But freshwater conservation isn’t always gloomy. Using the best scientific research, conservationists are making substantial headway in restoring native fish to their habitats.
Everyone loves a good fish story, and indeed, these stories are always one of the most popular features on this blog. As 2013 winds to a close, we celebrate by looking back at some of the most inspiring fish conservation success stories we’ve covered this year.
It’s a reason to celebrate, and we look forward to sharing other stories of success in the year ahead.
1. A Lock Holds the Key to Restoring Shad
When I talked to him in 2012, the Conservancy’s Steve Herrington estimated Alabama shad returns on the Apalachicola River to be some 65,000 fish, thanks to a low-cost technique that involves moving shad through shipping locks.
The actual result in 2013? It far exceeded Herrington’s hope, with as many as 280,000 total migratory shad now in the river system! And this spectacular result is thanks to technology so simple that can be purchased at Home Depot.
2. Restore It and Pike Will Come
Do pike return to spawn in the streams where they were born, a la salmon? Not necessarily, according to research in the Green Bay, Wisconsin watershed. If there’s suitable habitat, pike will find it and spawn.
The Nature Conservancy and other conservation groups are focused on restoring streams for pike and other fish, but if pike returned to their natal streams to spawn, they may never find a restored stream even if it contained suitable habitat. That’s not the case, so a restored stream should draw pike, even if they’ve been absent for decades.
3. Return of a “River Monster.”
Shot, killed, poisoned and even electrocuted for crimes it didn’t commit, the alligator gar has declined dramatically across its range. And in some places, like Illinois, it disappeared. This giant fish – which could reach 10 feet or longer, and has swum in North American waters for millions of years – had not been seen there since 1994.

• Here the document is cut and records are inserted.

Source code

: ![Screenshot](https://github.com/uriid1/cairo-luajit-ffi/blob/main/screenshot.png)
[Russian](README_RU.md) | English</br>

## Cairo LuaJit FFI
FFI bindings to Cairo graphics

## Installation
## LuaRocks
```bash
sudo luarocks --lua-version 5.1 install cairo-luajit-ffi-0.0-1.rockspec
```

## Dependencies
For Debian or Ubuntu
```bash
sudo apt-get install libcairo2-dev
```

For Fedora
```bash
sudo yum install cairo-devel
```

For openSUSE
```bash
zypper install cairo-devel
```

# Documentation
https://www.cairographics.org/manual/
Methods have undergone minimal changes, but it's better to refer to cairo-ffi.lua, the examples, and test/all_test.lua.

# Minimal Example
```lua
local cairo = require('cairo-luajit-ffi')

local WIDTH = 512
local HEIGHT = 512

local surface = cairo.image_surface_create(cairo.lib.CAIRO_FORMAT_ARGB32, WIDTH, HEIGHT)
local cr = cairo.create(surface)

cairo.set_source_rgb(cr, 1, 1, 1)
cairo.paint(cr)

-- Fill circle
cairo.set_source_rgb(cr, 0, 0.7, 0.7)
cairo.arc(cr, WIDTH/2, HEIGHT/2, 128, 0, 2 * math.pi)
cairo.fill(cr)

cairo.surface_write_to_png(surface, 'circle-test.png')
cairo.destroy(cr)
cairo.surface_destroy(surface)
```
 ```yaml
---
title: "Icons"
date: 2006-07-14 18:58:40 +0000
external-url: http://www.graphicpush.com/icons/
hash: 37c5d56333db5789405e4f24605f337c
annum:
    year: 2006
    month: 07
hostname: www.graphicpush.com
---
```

A new effort is bringing them back. The gar have been introduced to wetlands along the Illinois River – and initial results indicate they’re thriving.
4. People of the Salmon: A Culture Uses Science to Defend Salmon
For the Haida, an indigenous tribe on Prince of Wales Island, salmon aren’t just food – they’re central to every aspect of culture. How can the Haida best defend the salmon streams that they rely on? They’re working with The Nature Conservancy to combine Western science with traditional knowledge, and putting people to work in the process. It’s a win-win for fish and culture.
It’s part of a larger restoration effort aimed at rivers and forests on Prince of Wales Island. To accomplish this means utilizing the latest conservation techniques, of course, but also working closely with and listening to loggers and indigenous people.